__Work request__: Retype the material below exactly, from its first line through the line with "on the server."; the pictures stay out.

__Source material__:
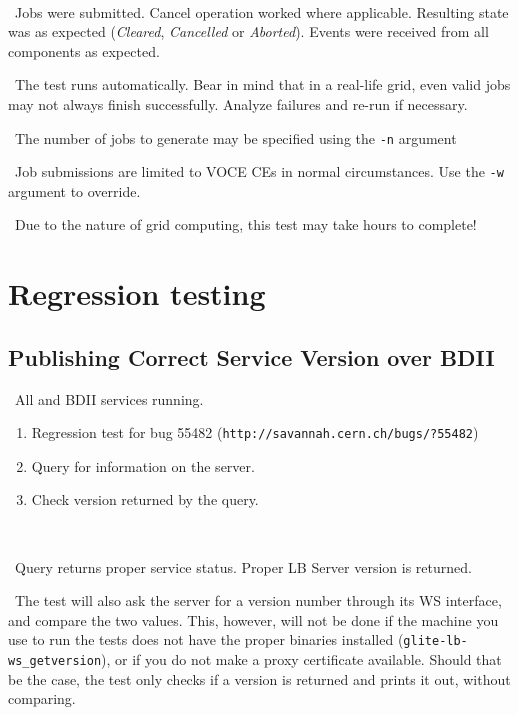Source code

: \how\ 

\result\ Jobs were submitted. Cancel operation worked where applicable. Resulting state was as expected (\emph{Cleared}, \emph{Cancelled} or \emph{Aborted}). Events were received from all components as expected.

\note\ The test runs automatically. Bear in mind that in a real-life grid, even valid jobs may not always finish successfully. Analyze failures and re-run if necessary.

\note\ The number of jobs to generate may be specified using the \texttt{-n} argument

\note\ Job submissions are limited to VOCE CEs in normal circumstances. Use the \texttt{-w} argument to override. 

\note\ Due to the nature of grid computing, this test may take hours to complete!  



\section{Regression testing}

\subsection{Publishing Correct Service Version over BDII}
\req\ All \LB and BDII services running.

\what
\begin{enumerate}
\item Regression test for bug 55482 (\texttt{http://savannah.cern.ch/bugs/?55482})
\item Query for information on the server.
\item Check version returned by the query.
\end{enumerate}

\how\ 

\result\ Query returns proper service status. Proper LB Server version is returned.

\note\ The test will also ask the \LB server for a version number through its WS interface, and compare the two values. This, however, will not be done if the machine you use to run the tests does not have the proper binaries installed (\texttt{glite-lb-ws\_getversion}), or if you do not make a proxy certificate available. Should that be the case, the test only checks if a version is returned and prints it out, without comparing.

__Result__:
Source code

: \how\ 

\result\ Jobs were submitted. Cancel operation worked where applicable. Resulting state was as expected (\emph{Cleared}, \emph{Cancelled} or \emph{Aborted}). Events were received from all components as expected.

\note\ The test runs automatically. Bear in mind that in a real-life grid, even valid jobs may not always finish successfully. Analyze failures and re-run if necessary.

\note\ The number of jobs to generate may be specified using the \texttt{-n} argument

\note\ Job submissions are limited to VOCE CEs in normal circumstances. Use the \texttt{-w} argument to override. 

\note\ Due to the nature of grid computing, this test may take hours to complete!  



\section{Regression testing}

\subsection{Publishing Correct Service Version over BDII}
\req\ All \LB and BDII services running.

\what
\begin{enumerate}
\item Regression test for bug 55482 (\texttt{http://savannah.cern.ch/bugs/?55482})
\item Query for information on the server.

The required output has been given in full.